Dieses mediale Desinteresse fuhr mir tief ins lokalpatriotische Mark und Bein. Weil ich als Mundwerker nicht nur offline und für Print-Perlen wie den „Oscar“ arbeite, ging ich online. Fischte in sozialen Netzwerken nach Aufmerksamkeit, Zuspruch und Austausch. Kollegen trösteten, es habe sie doch eh nur um einen Händeschüttel-Termin gehandelt. Quasi um eine Nachfolge-Veranstaltung Honeckerscher Staatsjagden.

Zunächst irritierte mich das. Jetzt aber liegt der Beleg dafür vor. Geliefert von TLZ-Chefredakteur Hans Hoffmeister. Er wagte am vorigen Samstag einen investigativen Blick durchs „Schüsselloch“. Wulff, auf die offensichtlichen Gängeleien seines präsidialen Apparates beim Thüringen-Besuch angesprochen, offenbarte sich demnach: „Jetzt fühle ich mich wie der Potentat eines sozialistischen Staates.“

PEKING, 15. September, add***. Kurz vor 11 Uhr Ortszeit gab es heute im Peking einen Anschlag. Augenzeugen berichteten über Verletzte. Das dementierte die staatliche chinesische Nachrichtenagentur Xinhua.

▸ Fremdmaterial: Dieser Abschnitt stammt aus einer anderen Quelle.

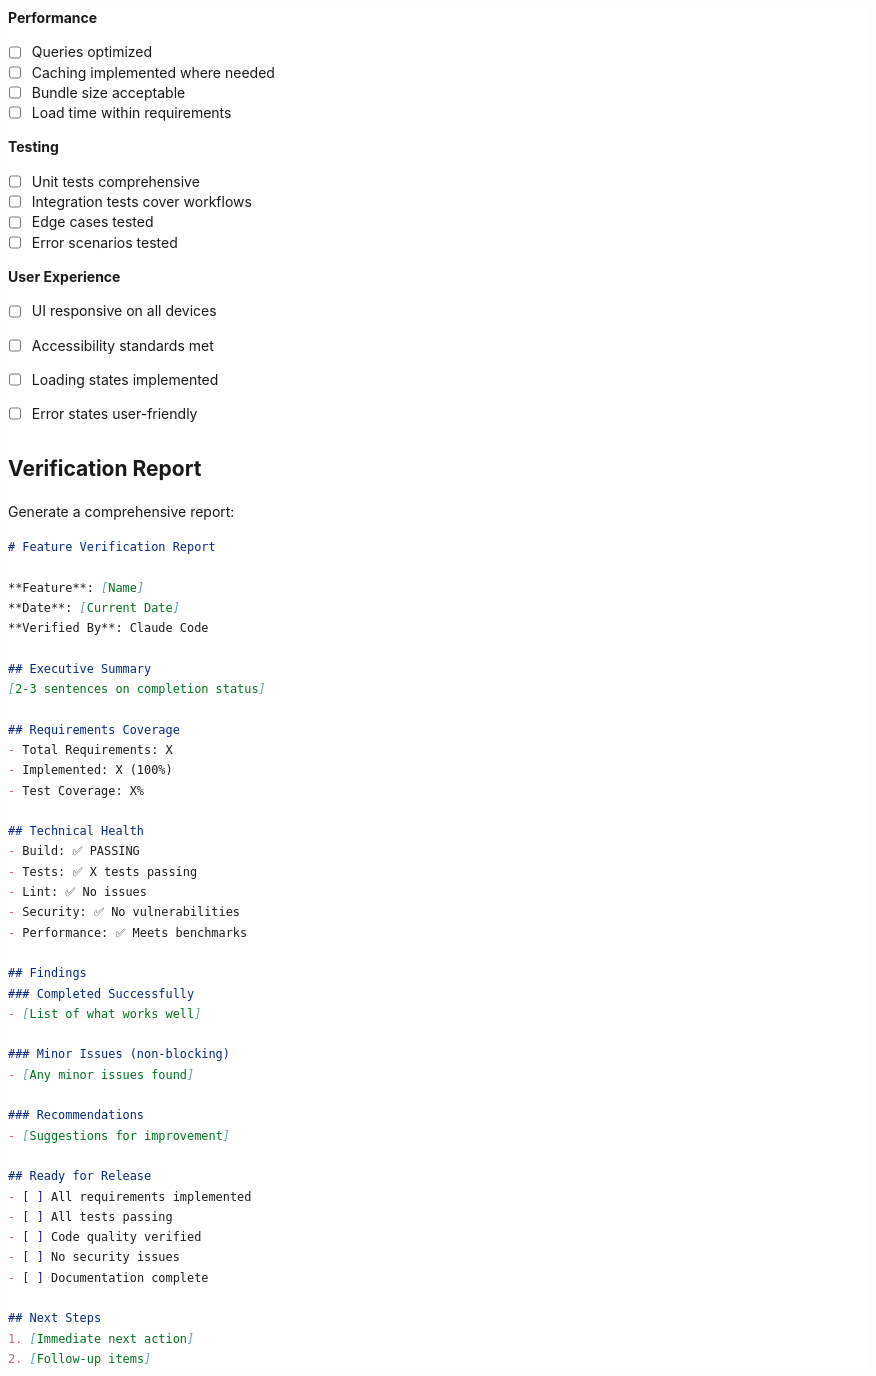 **Performance**
- [ ] Queries optimized
- [ ] Caching implemented where needed
- [ ] Bundle size acceptable
- [ ] Load time within requirements

**Testing**
- [ ] Unit tests comprehensive
- [ ] Integration tests cover workflows
- [ ] Edge cases tested
- [ ] Error scenarios tested

**User Experience**
- [ ] UI responsive on all devices
- [ ] Accessibility standards met
- [ ] Loading states implemented
- [ ] Error states user-friendly


## Verification Report

Generate a comprehensive report:

```markdown
# Feature Verification Report

**Feature**: [Name]
**Date**: [Current Date]
**Verified By**: Claude Code

## Executive Summary
[2-3 sentences on completion status]

## Requirements Coverage
- Total Requirements: X
- Implemented: X (100%)
- Test Coverage: X%

## Technical Health
- Build: ✅ PASSING
- Tests: ✅ X tests passing
- Lint: ✅ No issues
- Security: ✅ No vulnerabilities
- Performance: ✅ Meets benchmarks

## Findings
### Completed Successfully
- [List of what works well]

### Minor Issues (non-blocking)
- [Any minor issues found]

### Recommendations
- [Suggestions for improvement]

## Ready for Release
- [ ] All requirements implemented
- [ ] All tests passing
- [ ] Code quality verified
- [ ] No security issues
- [ ] Documentation complete

## Next Steps
1. [Immediate next action]
2. [Follow-up items]
```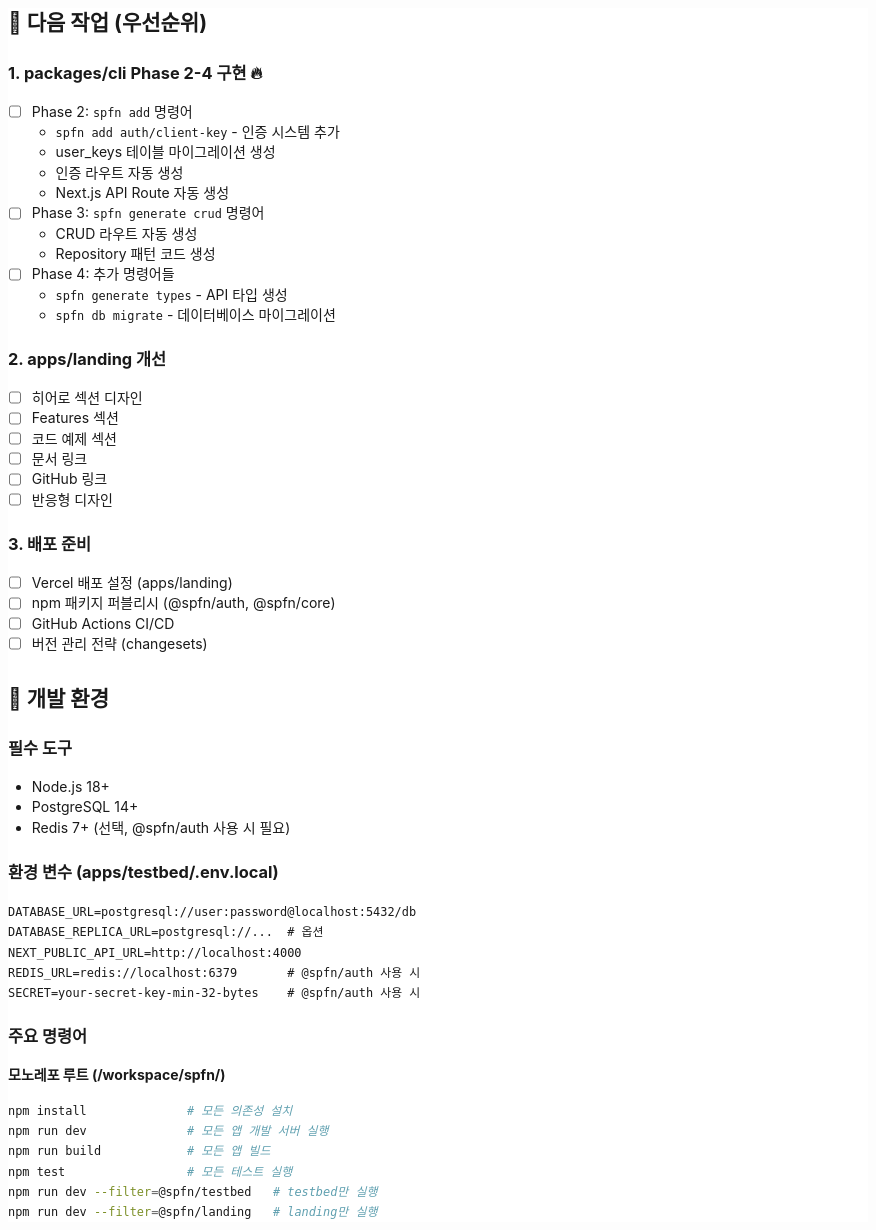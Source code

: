 ## 🚧 다음 작업 (우선순위)

### 1. packages/cli Phase 2-4 구현 🔥
- [ ] Phase 2: `spfn add` 명령어
  - `spfn add auth/client-key` - 인증 시스템 추가
  - user_keys 테이블 마이그레이션 생성
  - 인증 라우트 자동 생성
  - Next.js API Route 자동 생성
- [ ] Phase 3: `spfn generate crud` 명령어
  - CRUD 라우트 자동 생성
  - Repository 패턴 코드 생성
- [ ] Phase 4: 추가 명령어들
  - `spfn generate types` - API 타입 생성
  - `spfn db migrate` - 데이터베이스 마이그레이션

### 2. apps/landing 개선
- [ ] 히어로 섹션 디자인
- [ ] Features 섹션
- [ ] 코드 예제 섹션
- [ ] 문서 링크
- [ ] GitHub 링크
- [ ] 반응형 디자인

### 3. 배포 준비
- [ ] Vercel 배포 설정 (apps/landing)
- [ ] npm 패키지 퍼블리시 (@spfn/auth, @spfn/core)
- [ ] GitHub Actions CI/CD
- [ ] 버전 관리 전략 (changesets)

## 🔧 개발 환경

### 필수 도구
- Node.js 18+
- PostgreSQL 14+
- Redis 7+ (선택, @spfn/auth 사용 시 필요)

### 환경 변수 (apps/testbed/.env.local)
```env
DATABASE_URL=postgresql://user:password@localhost:5432/db
DATABASE_REPLICA_URL=postgresql://...  # 옵션
NEXT_PUBLIC_API_URL=http://localhost:4000
REDIS_URL=redis://localhost:6379       # @spfn/auth 사용 시
SECRET=your-secret-key-min-32-bytes    # @spfn/auth 사용 시
```

### 주요 명령어

**모노레포 루트 (/workspace/spfn/)**
```bash
npm install              # 모든 의존성 설치
npm run dev              # 모든 앱 개발 서버 실행
npm run build            # 모든 앱 빌드
npm test                 # 모든 테스트 실행
npm run dev --filter=@spfn/testbed   # testbed만 실행
npm run dev --filter=@spfn/landing   # landing만 실행
```
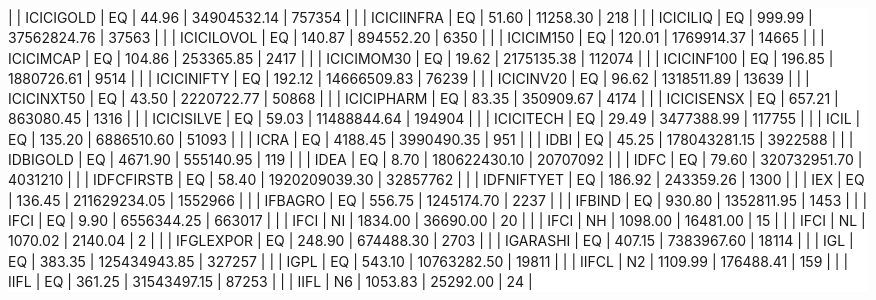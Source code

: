 |  | ICICIGOLD | EQ | 44.96 | 34904532.14 | 757354 |
|  | ICICIINFRA | EQ | 51.60 | 11258.30 | 218 |
|  | ICICILIQ | EQ | 999.99 | 37562824.76 | 37563 |
|  | ICICILOVOL | EQ | 140.87 | 894552.20 | 6350 |
|  | ICICIM150 | EQ | 120.01 | 1769914.37 | 14665 |
|  | ICICIMCAP | EQ | 104.86 | 253365.85 | 2417 |
|  | ICICIMOM30 | EQ | 19.62 | 2175135.38 | 112074 |
|  | ICICINF100 | EQ | 196.85 | 1880726.61 | 9514 |
|  | ICICINIFTY | EQ | 192.12 | 14666509.83 | 76239 |
|  | ICICINV20 | EQ | 96.62 | 1318511.89 | 13639 |
|  | ICICINXT50 | EQ | 43.50 | 2220722.77 | 50868 |
|  | ICICIPHARM | EQ | 83.35 | 350909.67 | 4174 |
|  | ICICISENSX | EQ | 657.21 | 863080.45 | 1316 |
|  | ICICISILVE | EQ | 59.03 | 11488844.64 | 194904 |
|  | ICICITECH | EQ | 29.49 | 3477388.99 | 117755 |
|  | ICIL | EQ | 135.20 | 6886510.60 | 51093 |
|  | ICRA | EQ | 4188.45 | 3990490.35 | 951 |
|  | IDBI | EQ | 45.25 | 178043281.15 | 3922588 |
|  | IDBIGOLD | EQ | 4671.90 | 555140.95 | 119 |
|  | IDEA | EQ | 8.70 | 180622430.10 | 20707092 |
|  | IDFC | EQ | 79.60 | 320732951.70 | 4031210 |
|  | IDFCFIRSTB | EQ | 58.40 | 1920209039.30 | 32857762 |
|  | IDFNIFTYET | EQ | 186.92 | 243359.26 | 1300 |
|  | IEX | EQ | 136.45 | 211629234.05 | 1552966 |
|  | IFBAGRO | EQ | 556.75 | 1245174.70 | 2237 |
|  | IFBIND | EQ | 930.80 | 1352811.95 | 1453 |
|  | IFCI | EQ | 9.90 | 6556344.25 | 663017 |
|  | IFCI | NI | 1834.00 | 36690.00 | 20 |
|  | IFCI | NH | 1098.00 | 16481.00 | 15 |
|  | IFCI | NL | 1070.02 | 2140.04 | 2 |
|  | IFGLEXPOR | EQ | 248.90 | 674488.30 | 2703 |
|  | IGARASHI | EQ | 407.15 | 7383967.60 | 18114 |
|  | IGL | EQ | 383.35 | 125434943.85 | 327257 |
|  | IGPL | EQ | 543.10 | 10763282.50 | 19811 |
|  | IIFCL | N2 | 1109.99 | 176488.41 | 159 |
|  | IIFL | EQ | 361.25 | 31543497.15 | 87253 |
|  | IIFL | N6 | 1053.83 | 25292.00 | 24 |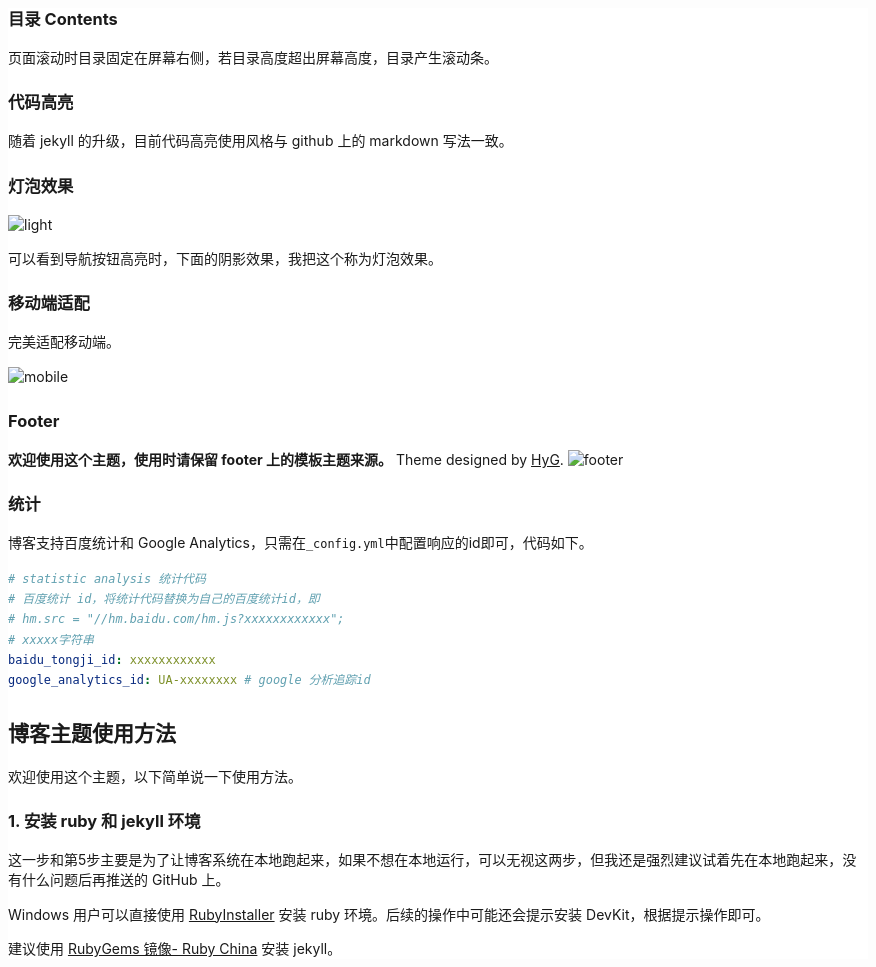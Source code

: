 ### 目录 Contents

页面滚动时目录固定在屏幕右侧，若目录高度超出屏幕高度，目录产生滚动条。

### 代码高亮

随着 jekyll 的升级，目前代码高亮使用风格与 github 上的 markdown 写法一致。

### 灯泡效果

![light](http://ww3.sinaimg.cn/large/7011d6cfjw1f3be6y4vp3j209i02rweg.jpg)

可以看到导航按钮高亮时，下面的阴影效果，我把这个称为灯泡效果。

### 移动端适配

完美适配移动端。

![mobile](http://ww4.sinaimg.cn/large/7011d6cfjw1f3bebnzxkpj20ah0fzgp4.jpg)

### Footer

**欢迎使用这个主题，使用时请保留 footer 上的模板主题来源。** Theme designed by [HyG](https://github.com/gaohaoyang).
![footer](http://ww3.sinaimg.cn/large/7011d6cfjw1f3bepd8002j20hl02ct95.jpg)

### 统计

博客支持百度统计和 Google Analytics，只需在`_config.yml`中配置响应的id即可，代码如下。

```yml
# statistic analysis 统计代码
# 百度统计 id，将统计代码替换为自己的百度统计id，即
# hm.src = "//hm.baidu.com/hm.js?xxxxxxxxxxxx";
# xxxxx字符串
baidu_tongji_id: xxxxxxxxxxxx
google_analytics_id: UA-xxxxxxxx # google 分析追踪id
```




## 博客主题使用方法

欢迎使用这个主题，以下简单说一下使用方法。

### 1. 安装 ruby 和 jekyll 环境

这一步和第5步主要是为了让博客系统在本地跑起来，如果不想在本地运行，可以无视这两步，但我还是强烈建议试着先在本地跑起来，没有什么问题后再推送的 GitHub 上。

Windows 用户可以直接使用 [RubyInstaller](http://rubyinstaller.org/) 安装 ruby 环境。后续的操作中可能还会提示安装 DevKit，根据提示操作即可。

建议使用 [RubyGems 镜像- Ruby China](https://gems.ruby-china.org/) 安装 jekyll。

Chinas Außenminister Yang Jiechi erklärte zudem: „Wenn in Peking ein Sack Reis umfällt, ist das eine innere Angelegenheit.“

* – eine Kunstfaser aus DDR-Produktion mit „wollähnlichen Eigenschaften“, die in den Sechzigern einen Strickboom in der DDR auslöste.
** – Jumo (Jugendmode) war in der DDR eine Ladenkette der staatlichen Handelsorganisation (kurz: HO), die ein spezielles Bekleidungssortiment für Jugendliche anbot.
***add – Aschenbrenners Depeschen-Dienst

(leicht veränderte Kolumne, geschrieben für den September-„Oscar am Freitag“, Ausgabe Gotha, der heute erschienen ist)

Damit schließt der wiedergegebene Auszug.